Dispersal and gene flow connect habitat patches, linking demographic and genetic processes within metapopulations. Demographic connectivity can prevent local extinctions and increase species persistence. It allows species to colonize new areas, making it possible for them to shift their ranges in response to changes in the environment. Genetic connectivity may impede local adaptation, but is often advantageous because it minimizes the negative effects of habitat loss and fragmentation, such as inbreeding.
This research explored different methodologies for estimating dispersal and gene flow, and estimated connectivity for two species of secretive wetland birds, the California black rail (Laterallus jamaicensis coturniculus) and the Virginia rail (Rallus limicola), from an inland metapopulation in the Sierra Nevada foothills and a coastal metapopulation in the San Francisco Bay Area, California. The research presented includes: (1) a synthesis of landscape genetics methods used to examine spatial patterns of genetic variation, (2) a validation of dispersal distances estimated from occupancy models using dispersal distances estimated from genetic parentage assignments within the inland metapopulation, (3) an estimate of the frequency and distance of long-distance dispersal events between the inland and coastal metapopulations, and (4) an assessment of the effects of habitat loss and fragmentation on gene flow within the coastal metapopulation.

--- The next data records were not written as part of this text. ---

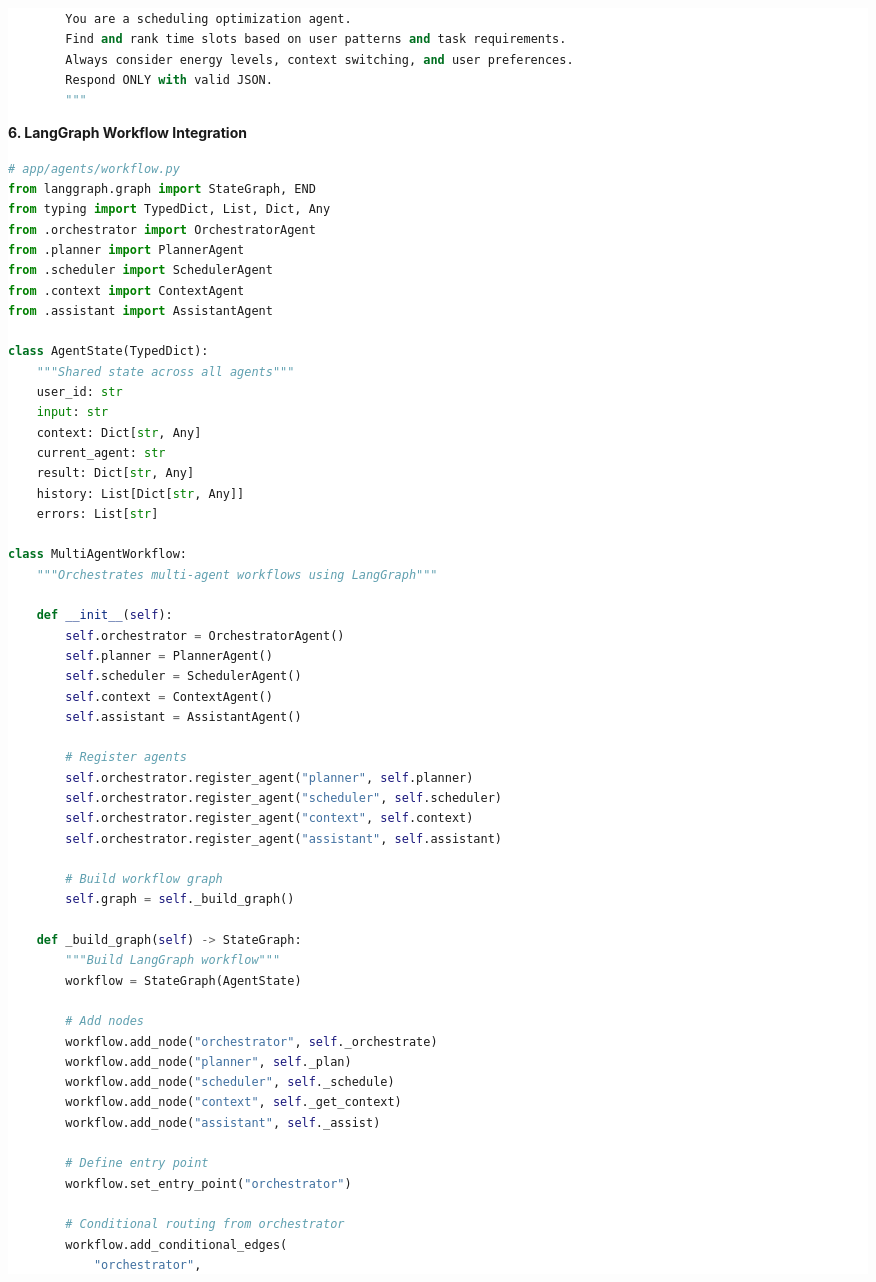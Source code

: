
 ```python
        You are a scheduling optimization agent.
        Find and rank time slots based on user patterns and task requirements.
        Always consider energy levels, context switching, and user preferences.
        Respond ONLY with valid JSON.
        """
```

**6. LangGraph Workflow Integration**
```python
# app/agents/workflow.py
from langgraph.graph import StateGraph, END
from typing import TypedDict, List, Dict, Any
from .orchestrator import OrchestratorAgent
from .planner import PlannerAgent
from .scheduler import SchedulerAgent
from .context import ContextAgent
from .assistant import AssistantAgent

class AgentState(TypedDict):
    """Shared state across all agents"""
    user_id: str
    input: str
    context: Dict[str, Any]
    current_agent: str
    result: Dict[str, Any]
    history: List[Dict[str, Any]]
    errors: List[str]

class MultiAgentWorkflow:
    """Orchestrates multi-agent workflows using LangGraph"""
    
    def __init__(self):
        self.orchestrator = OrchestratorAgent()
        self.planner = PlannerAgent()
        self.scheduler = SchedulerAgent()
        self.context = ContextAgent()
        self.assistant = AssistantAgent()
        
        # Register agents
        self.orchestrator.register_agent("planner", self.planner)
        self.orchestrator.register_agent("scheduler", self.scheduler)
        self.orchestrator.register_agent("context", self.context)
        self.orchestrator.register_agent("assistant", self.assistant)
        
        # Build workflow graph
        self.graph = self._build_graph()
    
    def _build_graph(self) -> StateGraph:
        """Build LangGraph workflow"""
        workflow = StateGraph(AgentState)
        
        # Add nodes
        workflow.add_node("orchestrator", self._orchestrate)
        workflow.add_node("planner", self._plan)
        workflow.add_node("scheduler", self._schedule)
        workflow.add_node("context", self._get_context)
        workflow.add_node("assistant", self._assist)
        
        # Define entry point
        workflow.set_entry_point("orchestrator")
        
        # Conditional routing from orchestrator
        workflow.add_conditional_edges(
            "orchestrator",
```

Despite its importance in ecology and evolution, dispersal distances are poorly understood for many species, especially those that are secretive and rare, such as rails. For these species, indirect methods, including the use of occupancy models, genetics, and isotopic markers, may be optimal for estimating dispersal. In the Sierra Nevada foothills, Black and Virginia rails exhibited contrasting relationships between connectivity metrics and patch colonization. For black rails, model-averaged dispersal distances from occupancy models (Buffer Radius Metric = 3.46 km; Incidence Function Metric = 3.70 km) showed good agreement with the mean dispersal distance from genetic parentage assignments (5.58 ± 1.92 km). For Virginia rails, however, it was difficult to identify a spatial scale with the best fit in occupancy models, and the sample size for estimating dispersal distance from parentage assignments was limited. Combined inference from genetic and isotopic population assignments suggested that long-distance dispersal of black rails between the Sierra Nevada foothills and the San Francisco Bay Area occurred infrequently, but, somewhat surprisingly, three dispersal events greater than 100 km were recorded during the study. The first was recorded from a band return for a black rail that traveled 128 km. Two other long-distance dispersal estimates were obtained using isotopic and genetic population assignments. Within the San Francisco Bay Area, estimates of gene flow for black rails among 11 wetlands (FST range: 0.014 to 0.067) indicated rails dispersed frequently between wetlands at shorter spatial scales (tens of kilometers), but that gene flow at a larger spatial scale (greater than 50 km) between the North Bay and South Bay (FST = 0.018) was limited. Although previously thought to be dispersal-limited, black rails appear to be capable of dispersing and maintaining some level of gene flow at spatial scales less than 50 km. Therefore, wetland mitigation and restoration efforts for rails should focus on protecting and creating habitat at smaller spatial scales (tens of kilometers) to maintain demographic and genetic connectivity and metapopulation viability.